**Task objective**: Nothing but the records, transcribed exactly, should appear in the answer; leave the pictures out.

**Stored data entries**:
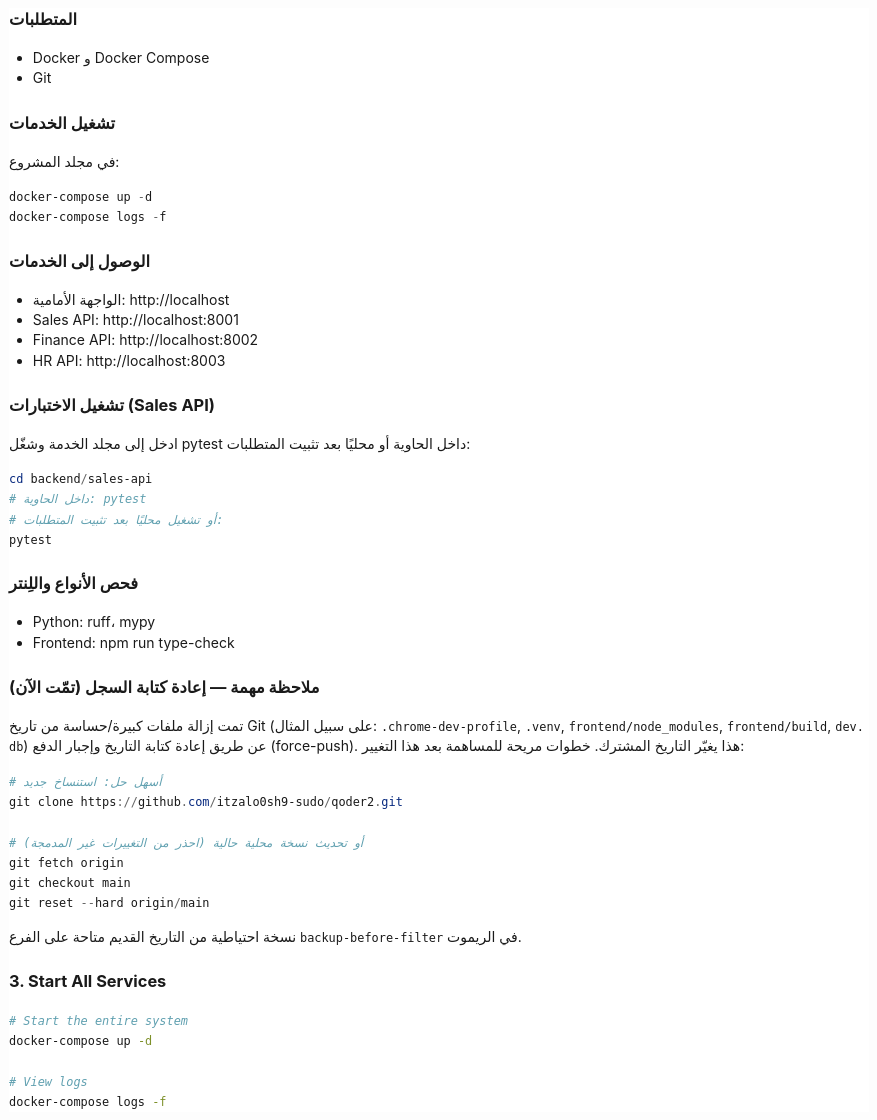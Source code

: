 ### المتطلبات
- Docker و Docker Compose
- Git

### تشغيل الخدمات
في مجلد المشروع:
```powershell
docker-compose up -d
docker-compose logs -f
```

### الوصول إلى الخدمات
- الواجهة الأمامية: http://localhost
- Sales API: http://localhost:8001
- Finance API: http://localhost:8002
- HR API: http://localhost:8003

### تشغيل الاختبارات (Sales API)
ادخل إلى مجلد الخدمة وشغّل pytest داخل الحاوية أو محليًا بعد تثبيت المتطلبات:
```powershell
cd backend/sales-api
# داخل الحاوية: pytest
# أو تشغيل محليًا بعد تثبيت المتطلبات:
pytest
```

### فحص الأنواع واللِنتر
- Python: ruff، mypy
- Frontend: npm run type-check

### ملاحظة مهمة — إعادة كتابة السجل (تمّت الآن)
تمت إزالة ملفات كبيرة/حساسة من تاريخ Git (على سبيل المثال: `.chrome-dev-profile`, `.venv`, `frontend/node_modules`, `frontend/build`, `dev.db`) عن طريق إعادة كتابة التاريخ وإجبار الدفع (force-push). هذا يغيّر التاريخ المشترك. خطوات مريحة للمساهمة بعد هذا التغيير:
```powershell
# أسهل حل: استنساخ جديد
git clone https://github.com/itzalo0sh9-sudo/qoder2.git

# أو تحديث نسخة محلية حالية (احذر من التغييرات غير المدمجة)
git fetch origin
git checkout main
git reset --hard origin/main
```
نسخة احتياطية من التاريخ القديم متاحة على الفرع `backup-before-filter` في الريموت.


### 3. Start All Services
```bash
# Start the entire system
docker-compose up -d

# View logs
docker-compose logs -f
```
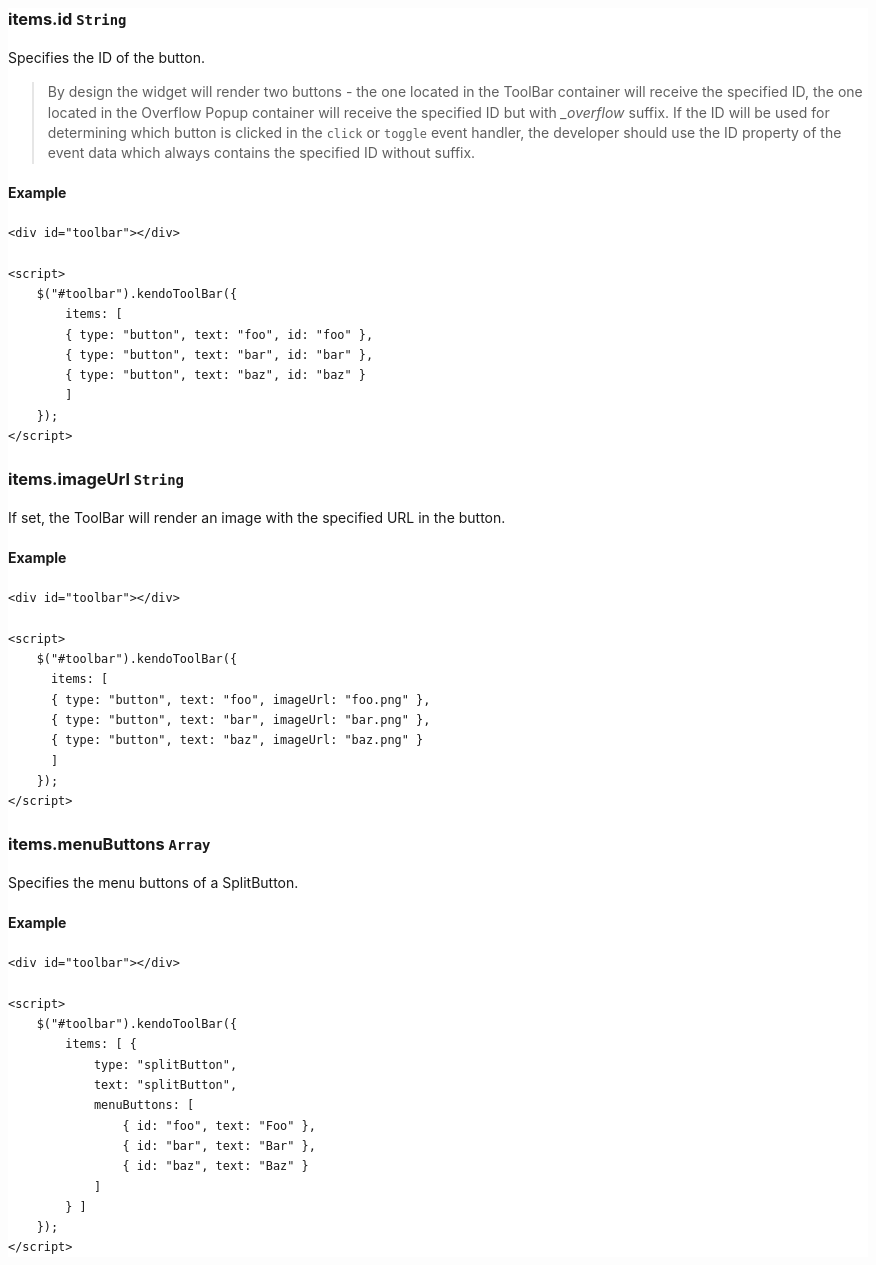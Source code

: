 ### items.id `String`

Specifies the ID of the button.

> By design the widget will render two buttons - the one located in the ToolBar container will receive the specified ID, the one located in the Overflow Popup container will receive the specified ID but with *_overflow* suffix. If the ID will be used for determining which button is clicked in the `click` or `toggle` event handler, the developer should use the ID property of the event data which always contains the specified ID without suffix.

#### Example

    <div id="toolbar"></div>

    <script>
        $("#toolbar").kendoToolBar({
            items: [
            { type: "button", text: "foo", id: "foo" },
            { type: "button", text: "bar", id: "bar" },
            { type: "button", text: "baz", id: "baz" }
            ]
        });
    </script>

### items.imageUrl `String`

If set, the ToolBar will render an image with the specified URL in the button.

#### Example

    <div id="toolbar"></div>

    <script>
        $("#toolbar").kendoToolBar({
          items: [
          { type: "button", text: "foo", imageUrl: "foo.png" },
          { type: "button", text: "bar", imageUrl: "bar.png" },
          { type: "button", text: "baz", imageUrl: "baz.png" }
          ]
        });
    </script>

### items.menuButtons `Array`

Specifies the menu buttons of a SplitButton.

#### Example

    <div id="toolbar"></div>

    <script>
        $("#toolbar").kendoToolBar({
            items: [ {
                type: "splitButton",
                text: "splitButton",
                menuButtons: [
                    { id: "foo", text: "Foo" },
                    { id: "bar", text: "Bar" },
                    { id: "baz", text: "Baz" }
                ]
            } ]
        });
    </script>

**Exercise result**:
Source code

: ### المتطلبات
- Docker و Docker Compose
- Git

### تشغيل الخدمات
في مجلد المشروع:
```powershell
docker-compose up -d
docker-compose logs -f
```

### الوصول إلى الخدمات
- الواجهة الأمامية: http://localhost
- Sales API: http://localhost:8001
- Finance API: http://localhost:8002
- HR API: http://localhost:8003

### تشغيل الاختبارات (Sales API)
ادخل إلى مجلد الخدمة وشغّل pytest داخل الحاوية أو محليًا بعد تثبيت المتطلبات:
```powershell
cd backend/sales-api
# داخل الحاوية: pytest
# أو تشغيل محليًا بعد تثبيت المتطلبات:
pytest
```

### فحص الأنواع واللِنتر
- Python: ruff، mypy
- Frontend: npm run type-check

### ملاحظة مهمة — إعادة كتابة السجل (تمّت الآن)
تمت إزالة ملفات كبيرة/حساسة من تاريخ Git (على سبيل المثال: `.chrome-dev-profile`, `.venv`, `frontend/node_modules`, `frontend/build`, `dev.db`) عن طريق إعادة كتابة التاريخ وإجبار الدفع (force-push). هذا يغيّر التاريخ المشترك. خطوات مريحة للمساهمة بعد هذا التغيير:
```powershell
# أسهل حل: استنساخ جديد
git clone https://github.com/itzalo0sh9-sudo/qoder2.git

# أو تحديث نسخة محلية حالية (احذر من التغييرات غير المدمجة)
git fetch origin
git checkout main
git reset --hard origin/main
```
نسخة احتياطية من التاريخ القديم متاحة على الفرع `backup-before-filter` في الريموت.


### 3. Start All Services
```bash
# Start the entire system
docker-compose up -d

# View logs
docker-compose logs -f
```
Source code

: ### items.id `String`

Specifies the ID of the button.

> By design the widget will render two buttons - the one located in the ToolBar container will receive the specified ID, the one located in the Overflow Popup container will receive the specified ID but with *_overflow* suffix. If the ID will be used for determining which button is clicked in the `click` or `toggle` event handler, the developer should use the ID property of the event data which always contains the specified ID without suffix.

#### Example

    <div id="toolbar"></div>

    <script>
        $("#toolbar").kendoToolBar({
            items: [
            { type: "button", text: "foo", id: "foo" },
            { type: "button", text: "bar", id: "bar" },
            { type: "button", text: "baz", id: "baz" }
            ]
        });
    </script>

### items.imageUrl `String`

If set, the ToolBar will render an image with the specified URL in the button.

#### Example

    <div id="toolbar"></div>

    <script>
        $("#toolbar").kendoToolBar({
          items: [
          { type: "button", text: "foo", imageUrl: "foo.png" },
          { type: "button", text: "bar", imageUrl: "bar.png" },
          { type: "button", text: "baz", imageUrl: "baz.png" }
          ]
        });
    </script>

### items.menuButtons `Array`

Specifies the menu buttons of a SplitButton.

#### Example

    <div id="toolbar"></div>

    <script>
        $("#toolbar").kendoToolBar({
            items: [ {
                type: "splitButton",
                text: "splitButton",
                menuButtons: [
                    { id: "foo", text: "Foo" },
                    { id: "bar", text: "Bar" },
                    { id: "baz", text: "Baz" }
                ]
            } ]
        });
    </script>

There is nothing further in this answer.